Tuesday, December 13, 2005


Richard Cohen demonstrates why our reliance on hacks to do one thing and only one thing damages our culture, and no more so than with the career effete snobs of film. I suspect this quote will NOT appear above the title:

It's impossible to summarize the plot of "Syriana." Most reviewers have called it complicated, often using the term as a compliment. I can tell you from firsthand experience that you will never know what's going on. It's doubtful the screenwriter-director himself, Stephen Gaghan, can tell you. The best I can do is quote from the New York Times review by A.O. Scott, who says the movie is an "intriguing narrative about oil, terrorism, money and power." Scott, incidentally, loved the movie.

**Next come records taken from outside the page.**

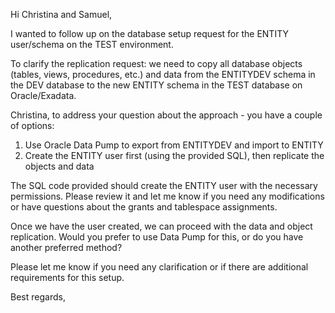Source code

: Hi Christina and Samuel,

I wanted to follow up on the database setup request for the ENTITY user/schema on the TEST environment.

To clarify the replication request: we need to copy all database objects (tables, views, procedures, etc.) and data from the ENTITYDEV schema in the DEV database to the new ENTITY schema in the TEST database on Oracle/Exadata.

Christina, to address your question about the approach - you have a couple of options:
1. Use Oracle Data Pump to export from ENTITYDEV and import to ENTITY
2. Create the ENTITY user first (using the provided SQL), then replicate the objects and data

The SQL code provided should create the ENTITY user with the necessary permissions. Please review it and let me know if you need any modifications or have questions about the grants and tablespace assignments.

Once we have the user created, we can proceed with the data and object replication. Would you prefer to use Data Pump for this, or do you have another preferred method?

Please let me know if you need any clarification or if there are additional requirements for this setup.

Best regards,
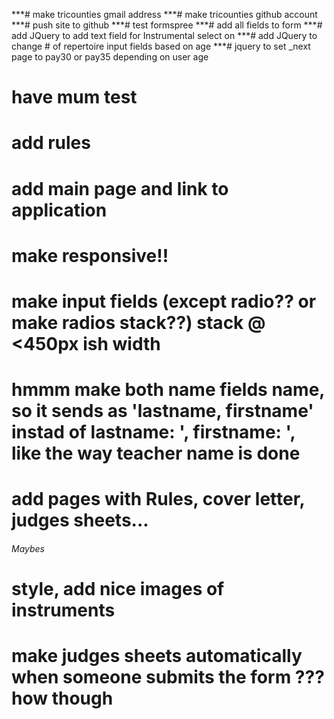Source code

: ***# make tricounties gmail address
***# make tricounties github account
***# push site to github
***# test formspree
***# add all fields to form
***# add JQuery to add text field for Instrumental select on
***# add JQuery to change # of repertoire input fields based on age
***# jquery to set _next page to pay30 or pay35 depending on user age
# have mum test
# add rules
# add main page and link to application
# make responsive!!
# make input fields (except radio?? or make radios stack??) stack @ <450px ish width
# hmmm make both name fields name, so it sends as 'lastname, firstname' instad of lastname: ', firstname: ', like the way teacher name is done
# add pages with Rules, cover letter, judges sheets...


###### Maybes

# style, add nice images of instruments
# make judges sheets automatically when someone submits the form ??? how though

But the reason I include "Syriana" in my imaginary time capsule is not its complicated plot but its simplistic politics. Again, I turn to Scott: "Someone is sure to complain that the world doesn't really work the way it does in 'Syriana': that oil companies, law firms and Middle Eastern regimes are not really engaged in semiclandestine collusion. . . . O.K., maybe. Call me naive -- or paranoid, or liberal, or whatever the favored epithet is this week -- but I'm inclined to give Mr. Gaghan the benefit of the doubt." As you can see, movie critics spend a lot of time in the dark.


To be sure, his take on this movie is as fresh as his take on politics is usually stale; but we can't expect the ad-blurbists to write a good political column because their outlook is 100% stale. Mr. Cohen has said in so many words why we cannot trust the blurbists, and sadly, by extension most news hacks: from long training and experience they have their heads buried in CW sand, and are getting in deeper.